【日本遺産ソムリエ寄稿文】異空間へ誘う近代日本の軍港都市遺構
執筆:日本遺産ソムリエ 西尾 勝宏
神奈川県には現在4件が日本遺産に認定されており、地域型、シリアル型それぞれ2件ずつという内訳となっている。「巡礼や信仰」をテーマとした遺産が3件と大部分を占めているが、今回は他とは異なり近代日本の発展の象徴として認定された「鎮守府 横須賀・呉・佐世保・舞鶴 ~日本近代化の躍動を体感できるまち~」 をコラムのテーマに取り上げる。
明治期、近代国家として西欧列強国に渡り合うために我が国は海防に力を入れた。そこで天然の良港を4つ選び軍港を築く。海軍の設立はもちろん水道、道路、鉄道などのインフラ整備が急速に実施され、4つの軍港都市がここに誕生する。軍港都市は神奈川県の横須賀市、広島県の呉市、長崎県の佐世保市、京都府の舞鶴市の4市に置かれている。
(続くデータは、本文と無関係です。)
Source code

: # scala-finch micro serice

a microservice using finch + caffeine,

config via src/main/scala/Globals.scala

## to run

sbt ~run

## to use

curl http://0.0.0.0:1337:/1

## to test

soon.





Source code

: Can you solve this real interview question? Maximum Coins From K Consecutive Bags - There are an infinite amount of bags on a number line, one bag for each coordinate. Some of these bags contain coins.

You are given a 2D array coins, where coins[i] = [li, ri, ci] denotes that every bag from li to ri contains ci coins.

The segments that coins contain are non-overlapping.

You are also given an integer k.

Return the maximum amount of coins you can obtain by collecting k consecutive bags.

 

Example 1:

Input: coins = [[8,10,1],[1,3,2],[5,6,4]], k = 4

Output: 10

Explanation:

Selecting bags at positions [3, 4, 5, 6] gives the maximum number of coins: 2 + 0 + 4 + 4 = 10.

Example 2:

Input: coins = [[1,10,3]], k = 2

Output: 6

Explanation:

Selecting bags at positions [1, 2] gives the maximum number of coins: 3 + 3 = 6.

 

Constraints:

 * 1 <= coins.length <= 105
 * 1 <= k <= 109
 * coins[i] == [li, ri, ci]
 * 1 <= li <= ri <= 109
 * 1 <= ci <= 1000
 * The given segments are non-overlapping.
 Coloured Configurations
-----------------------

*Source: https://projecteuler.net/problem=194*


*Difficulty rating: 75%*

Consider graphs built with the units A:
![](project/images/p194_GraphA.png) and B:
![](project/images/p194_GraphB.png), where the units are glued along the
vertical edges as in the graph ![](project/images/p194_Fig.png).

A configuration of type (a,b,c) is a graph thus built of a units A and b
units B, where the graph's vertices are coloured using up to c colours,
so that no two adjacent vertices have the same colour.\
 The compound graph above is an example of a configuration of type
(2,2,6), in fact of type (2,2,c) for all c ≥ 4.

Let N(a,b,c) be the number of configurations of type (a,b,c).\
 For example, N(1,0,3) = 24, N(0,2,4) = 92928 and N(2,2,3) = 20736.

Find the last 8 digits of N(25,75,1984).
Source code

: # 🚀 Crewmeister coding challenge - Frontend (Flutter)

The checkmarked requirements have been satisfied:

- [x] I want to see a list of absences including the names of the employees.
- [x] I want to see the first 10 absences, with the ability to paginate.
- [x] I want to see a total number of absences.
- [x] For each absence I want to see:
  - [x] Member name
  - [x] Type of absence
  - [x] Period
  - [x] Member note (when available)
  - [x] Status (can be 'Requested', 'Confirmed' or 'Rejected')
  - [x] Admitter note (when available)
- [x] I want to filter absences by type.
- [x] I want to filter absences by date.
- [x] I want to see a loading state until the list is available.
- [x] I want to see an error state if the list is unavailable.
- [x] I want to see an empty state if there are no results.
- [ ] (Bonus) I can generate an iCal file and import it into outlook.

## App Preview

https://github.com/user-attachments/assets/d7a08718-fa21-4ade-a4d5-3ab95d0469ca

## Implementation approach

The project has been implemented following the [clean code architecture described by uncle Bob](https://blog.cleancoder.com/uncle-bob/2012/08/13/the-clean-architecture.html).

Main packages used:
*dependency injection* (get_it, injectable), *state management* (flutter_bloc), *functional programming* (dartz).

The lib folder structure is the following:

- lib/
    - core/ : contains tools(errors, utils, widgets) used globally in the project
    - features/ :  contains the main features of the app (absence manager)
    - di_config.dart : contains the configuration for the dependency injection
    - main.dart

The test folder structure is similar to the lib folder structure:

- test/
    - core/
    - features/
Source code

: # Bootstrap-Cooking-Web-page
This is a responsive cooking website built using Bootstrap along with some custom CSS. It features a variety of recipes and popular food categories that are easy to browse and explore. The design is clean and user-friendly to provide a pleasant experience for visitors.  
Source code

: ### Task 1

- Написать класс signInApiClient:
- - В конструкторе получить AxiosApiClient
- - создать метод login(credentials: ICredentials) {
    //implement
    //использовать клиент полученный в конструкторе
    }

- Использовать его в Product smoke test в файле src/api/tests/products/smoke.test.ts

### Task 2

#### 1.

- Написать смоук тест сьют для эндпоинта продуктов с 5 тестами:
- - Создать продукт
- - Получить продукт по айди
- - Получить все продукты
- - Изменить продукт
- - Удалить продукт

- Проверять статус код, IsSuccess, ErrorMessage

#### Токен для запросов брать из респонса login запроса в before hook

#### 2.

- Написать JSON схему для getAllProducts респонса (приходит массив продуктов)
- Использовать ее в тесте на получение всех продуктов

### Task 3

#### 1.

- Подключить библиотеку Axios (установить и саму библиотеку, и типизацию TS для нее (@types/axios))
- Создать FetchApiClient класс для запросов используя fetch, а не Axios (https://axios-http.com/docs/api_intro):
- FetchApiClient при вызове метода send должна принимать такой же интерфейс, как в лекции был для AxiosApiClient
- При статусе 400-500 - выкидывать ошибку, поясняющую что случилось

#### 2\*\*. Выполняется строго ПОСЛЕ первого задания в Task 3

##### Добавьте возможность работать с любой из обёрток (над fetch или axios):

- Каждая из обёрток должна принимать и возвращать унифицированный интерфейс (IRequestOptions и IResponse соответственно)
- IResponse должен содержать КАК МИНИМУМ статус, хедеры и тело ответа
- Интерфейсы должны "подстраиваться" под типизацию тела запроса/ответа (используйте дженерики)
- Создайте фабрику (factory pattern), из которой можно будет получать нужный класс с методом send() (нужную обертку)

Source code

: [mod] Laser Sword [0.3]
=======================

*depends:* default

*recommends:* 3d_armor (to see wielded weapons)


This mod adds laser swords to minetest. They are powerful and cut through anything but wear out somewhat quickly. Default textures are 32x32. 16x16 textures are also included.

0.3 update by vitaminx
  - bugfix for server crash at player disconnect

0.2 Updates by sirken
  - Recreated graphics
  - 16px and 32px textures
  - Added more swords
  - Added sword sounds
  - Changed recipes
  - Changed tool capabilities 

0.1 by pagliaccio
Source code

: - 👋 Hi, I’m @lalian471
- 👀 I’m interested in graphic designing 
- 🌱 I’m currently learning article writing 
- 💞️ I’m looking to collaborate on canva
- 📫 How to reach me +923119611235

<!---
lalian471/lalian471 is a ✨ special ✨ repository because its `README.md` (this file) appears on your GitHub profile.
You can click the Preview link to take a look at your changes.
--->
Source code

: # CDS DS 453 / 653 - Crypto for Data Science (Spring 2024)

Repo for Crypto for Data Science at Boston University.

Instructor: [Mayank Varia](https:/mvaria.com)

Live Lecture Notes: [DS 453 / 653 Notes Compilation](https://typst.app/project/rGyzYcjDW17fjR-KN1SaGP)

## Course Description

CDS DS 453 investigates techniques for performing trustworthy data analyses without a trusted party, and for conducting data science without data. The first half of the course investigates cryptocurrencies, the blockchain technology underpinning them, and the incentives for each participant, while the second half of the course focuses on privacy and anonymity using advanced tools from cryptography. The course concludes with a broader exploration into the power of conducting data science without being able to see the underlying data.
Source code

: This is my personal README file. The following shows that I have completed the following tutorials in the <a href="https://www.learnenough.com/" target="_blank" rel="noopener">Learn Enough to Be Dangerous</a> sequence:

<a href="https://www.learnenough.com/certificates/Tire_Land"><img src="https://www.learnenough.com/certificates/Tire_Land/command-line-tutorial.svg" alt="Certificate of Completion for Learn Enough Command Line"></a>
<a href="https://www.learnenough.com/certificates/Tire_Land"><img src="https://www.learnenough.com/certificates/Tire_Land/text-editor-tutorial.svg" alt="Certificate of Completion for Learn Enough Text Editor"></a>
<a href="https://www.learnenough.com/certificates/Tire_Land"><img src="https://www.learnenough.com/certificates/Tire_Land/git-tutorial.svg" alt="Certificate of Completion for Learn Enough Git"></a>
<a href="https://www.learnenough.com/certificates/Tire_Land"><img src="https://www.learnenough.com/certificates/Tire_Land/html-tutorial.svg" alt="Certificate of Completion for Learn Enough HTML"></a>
その中から、わたしが住む神奈川県横須賀市の構成文化財を中心に紹介したい。
横須賀は4港の中で、海軍の本拠地である鎮守府が最初に置かれた場所である。明治17年のことであった。どこよりも早く軍港が築けたのには、1853年に日本を震撼させたペリー来航の地が横須賀であったことが歴史的背景にある。
当時の江戸幕府は諸外国からの脅威を警戒し海軍の増強に力をいれていた。また自国で軍艦を造るために近代的な造船所を建設する必要があり、その地に選ばれたのは江戸湾(現 東京湾)の入り口に位置する小さな港町であった横須賀村だった。
当初はペリーが来航した久里浜村での計画もあったが水深が浅かったため、大型船が入港しても対応ができる横須賀村近郊の港が選ばれた。
フランスの技術支援により、事業は江戸幕府から明治政府へと受け継がれ、明治4年に横須賀製鉄所が完成する。ちなみにドライドックは今でも現役で稼働している(現在は米海軍横須賀基地内)。
ドライドックとは船を修繕する施設。フランス人技師による設計だったため、これらの建造物は全てメートル法が使われていた。また、労働時間や日曜休日制も導入されるなど、労働環境の整備もいち早く取り入れられたのもこの地が最初である。
横須賀製鉄所(のちに横須賀造船所と改称)の建築技術は日本各地に広がり、空間を広く確保するためのトラス構造や木骨レンガ造りといった技術は、群馬県の世界遺産「富岡製糸場」でも採用されている。
余談だが、現在のJR横須賀駅はこの軍港に資材など物資輸送のために造られた駅である。資材を運ぶのに階段などは障害となるため、駅のホームから改札口まで段差が無いのが特徴である。結果論だが、開業当初からバリアフリーとなっている駅のため「階段がひとつもない、平坦な人にやさしい駅」という理由で、関東の駅百選に認定されている。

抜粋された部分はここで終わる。